The usual way to define directory-local variables is to put a
file named .dir-locals.el20 in a directory. Whenever
Emacs visits any file in that directory or any of its
subdirectories, it will apply the directory-local variables
specified in .dir-locals.el, as though they had been
defined as file-local variables for that file (see File Variables). Emacs
searches for .dir-locals.el starting in the
directory of the visited file, and moving up the directory tree.
To avoid slowdown, this search is skipped for remote files. If
needed, the search can be extended for remote files by setting
the variable enable-remote-dir-locals to
t.
The .dir-locals.el file should hold a specially-constructed list, which maps major mode names (symbols) to alists (see Association Lists in The Emacs Lisp Reference Manual). Each alist entry consists of a variable name and the directory-local value to assign to that variable, when the specified major mode is enabled. Instead of a mode name, you can specify ‘nil’, which means that the alist applies to any mode; or you can specify a subdirectory name (a string), in which case the alist applies to all files in that subdirectory.
Here’s an example of a .dir-locals.el file:
((nil . ((indent-tabs-mode . t)
(fill-column . 80)))
(c-mode . ((c-file-style . "BSD")
(subdirs . nil)))
("src/imported"
. ((nil . ((change-log-default-name
. "ChangeLog.local"))))))
This sets ‘indent-tabs-mode’ and
fill-column for any file in the directory tree, and
the indentation style for any C source file.

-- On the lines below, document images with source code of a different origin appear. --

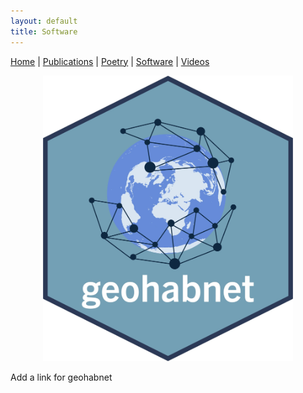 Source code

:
 ```yaml
---
layout: default
title: Software
---
```


<nav>
    <a href="index.md">Home</a> |
    <a href="publications.md">Publications</a> |
    <a href="about.md">Poetry</a> |
    <a href="software.md">Software</a> |
    <a href="videos.md">Videos</a>
</nav>

<!-- goehabnet logo -->
<p align="center">
    <img src="geohabnet-logo.jpg" alt="" width="400">
</p>

Add a link for geohabnet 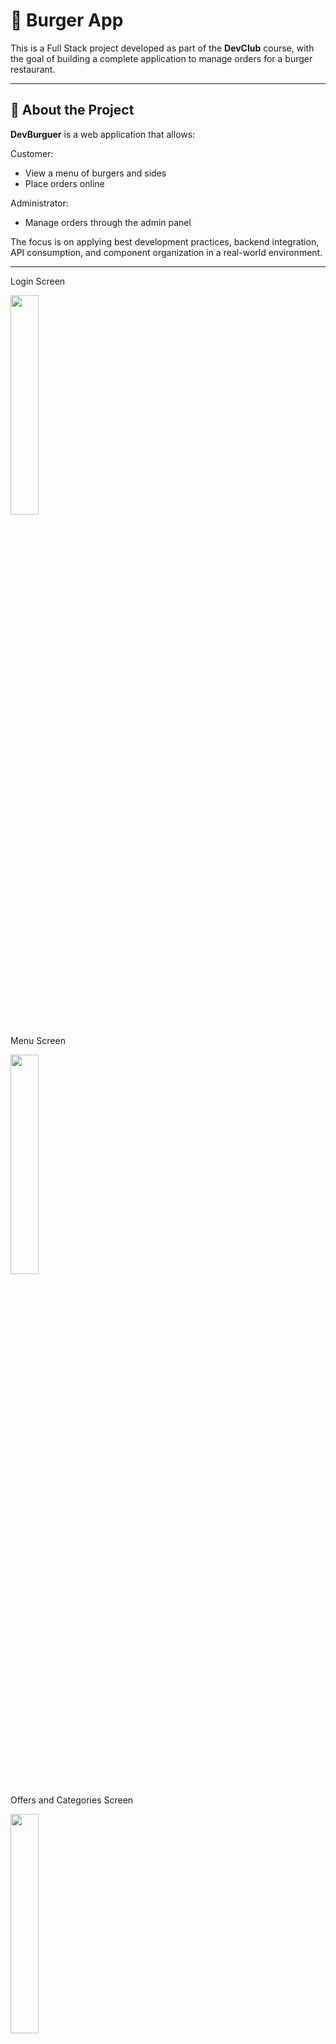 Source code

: # 🍔  Burger App

This is a Full Stack project developed as part of the **DevClub** course, with the goal of building a complete application to manage orders for a burger restaurant.

---

## 🚀 About the Project

**DevBurguer** is a web application that allows:

Customer:

* View a menu of burgers and sides
* Place orders online

Administrator:

* Manage orders through the admin panel

The focus is on applying best development practices, backend integration, API consumption, and component organization in a real-world environment.

---

<p>Login Screen</p>
<img src="https://github.com/user-attachments/assets/59ca2e23-6a68-4443-8b15-f53773550152" width="30%" />
<p>Menu Screen</p>
<img src="https://github.com/user-attachments/assets/4df205fe-7c0a-46b9-b453-ea55b25eadfe" width="30%" />
<p>Offers and Categories Screen</p>
<img src="https://github.com/user-attachments/assets/7295d282-ce55-4396-a775-1b69f9853d23" width="30%" />
<p>Cart Screen</p>
<img src="https://github.com/user-attachments/assets/dbb0b6c4-eaaa-45b7-a178-3c8d14760b86" width="30%" />
<p>Admin Screen</p>
<img src="https://github.com/user-attachments/assets/501fa25b-dd4f-4154-8d7f-e5aed2044e7e" width="30%" />
<p>Products Screen</p>
<img src="https://github.com/user-attachments/assets/863d0526-d55c-4dc6-9b8d-426eb9bcc2e1" width="30%" />

---

## 🛠️ Technologies Used

### Frontend:

* **React** (with React Hooks)
* **Axios** (for HTTP requests)
* **React Router DOM** (for routing)
* **Styled-Components** or **CSS Modules** (for styling)
* **Context API** (to manage global state)

### Backend:
https://github.com/PolyannaMeira/hamburgueria-backend

* **Node.js** with **Express**
* **MongoDB** with **Mongoose**
* **Dotenv** (environment variables)
* **Cors** (to allow requests)
* **Nodemon** (for development)

### Others:

* **Git & GitHub** (version control)
* **Postman** (to test the API)
* **Docker**

---

## 📚 Learnings

During the development of DevBurguer, the following concepts were applied and learned:

* Structuring a Full Stack project from scratch
* Connecting frontend and backend using RESTful APIs
* Creating private routes for administrators
* Using MongoDB with Mongoose for data persistence
* Code organization and componentization in React
* Managing global state with Context API
* Error handling on both frontend and backend
* Securing sensitive information using `.env` files

---

## 🖥️ How to Run the Project Locally

### ⚙️ Prerequisites

Before starting, you will need to have installed:

* [Node.js](https://nodejs.org/)
* [MongoDB](https://www.mongodb.com/)
* [Git](https://git-scm.com/)
* A package manager (npm or yarn)

### 🔧 Installation

1. **Clone the repository hamburgueria-frontend:**

```bash
git clone https://github.com/PolyannaMeira/hamburgueria-frontend.git
cd Hamburgueria
```

2. **Clone the repository hamburgueria-backend:**

```bash
git clone https://github.com/PolyannaMeira/hamburgueria-backend.git
cd Hamburgueria
```

3. **Configure the `.env` file:**

Create a `.env` file inside the `Devburger_API` folder with the following variables (example):

```env
PORT=5000
MONGO_URI=mongodb://localhost:27017/devburguer
JWT_SECRET=your_secret_key
```

4. **Start the backend:**

```bash
npm run dev
```

5. **Install frontend and backend dependencies (if in a separate folder):**

```bash
cd ../[frontend-folder]
npm install
```

6. **Start the frontend and the backend:**

```bash
npm start
```

---

## 📂 Project Structure (Summary)

```


├── hamburgueria-backend/
│   ├── controllers/
│   ├── models/
│   ├── routes/
│   ├── .env (added to .gitignore)
│   ├── server.js
│   └── ...

├── hamburgueria-frontend/
│   ├── src/
│   ├── public/
│   └── ...
│

```

---

## 👩‍💻 Developed by

**Polyanna Meira**
🔗 [GitHub](https://github.com/PolyannaMeira)
🔗 [LinkedIn](https://www.linkedin.com/in/polyanna-meira/)

---

## ⚠️ Warning

This project is intended for learning purposes. Sensitive information (such as API keys or database credentials) should not be versioned — use `.env` files with properly configured `.gitignore`.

The special
subdirs element is not a variable, but a special
keyword which indicates that the C mode settings are only to be
applied in the current directory, not in any subdirectories.
Finally, it specifies a different ChangeLog file
name for any file in the src/imported
subdirectory.
Instead of editing the .dir-locals.el file by hand, you can use the command M-x add-dir-local-variable. This prompts for a mode or subdirectory name, and for variable and value, and adds the entry defining the directory-local variable. M-x delete-dir-local-variable deletes an entry. M-x copy-file-locals-to-dir-locals copies the file-local variables in the current file into .dir-locals.el.
Another method of specifying directory-local variables is to
define a group of variables/value pairs in a directory
class, using the dir-locals-set-class-variables
function; then, tell Emacs which directories correspond to the
class by using the dir-locals-set-directory-class
function. These function calls normally go in your initialization
file (see Init File). This
method is useful when you can’t put
.dir-locals.el in a directory for some reason. For
example, you could apply settings to an unwritable directory this
way:
(dir-locals-set-class-variables 'unwritable-directory '((nil . ((some-useful-setting . value))))) (dir-locals-set-directory-class "/usr/include/" 'unwritable-directory)
If a variable has both a directory-local and file-local value specified, the file-local value takes effect. Unsafe directory-local variables are handled in the same way as unsafe file-local variables (see Safe File Variables).
Directory-local variables also take effect in certain buffers that do not visit a file directly but perform work within a directory, such as Dired buffers (see Dired).
On MS-DOS, the name of this file should be _dir-locals.el, due to limitations of the DOS filesystems. If the filesystem is limited to 8+3 file names, the name of the file will be truncated by the OS to _dir-loc.el.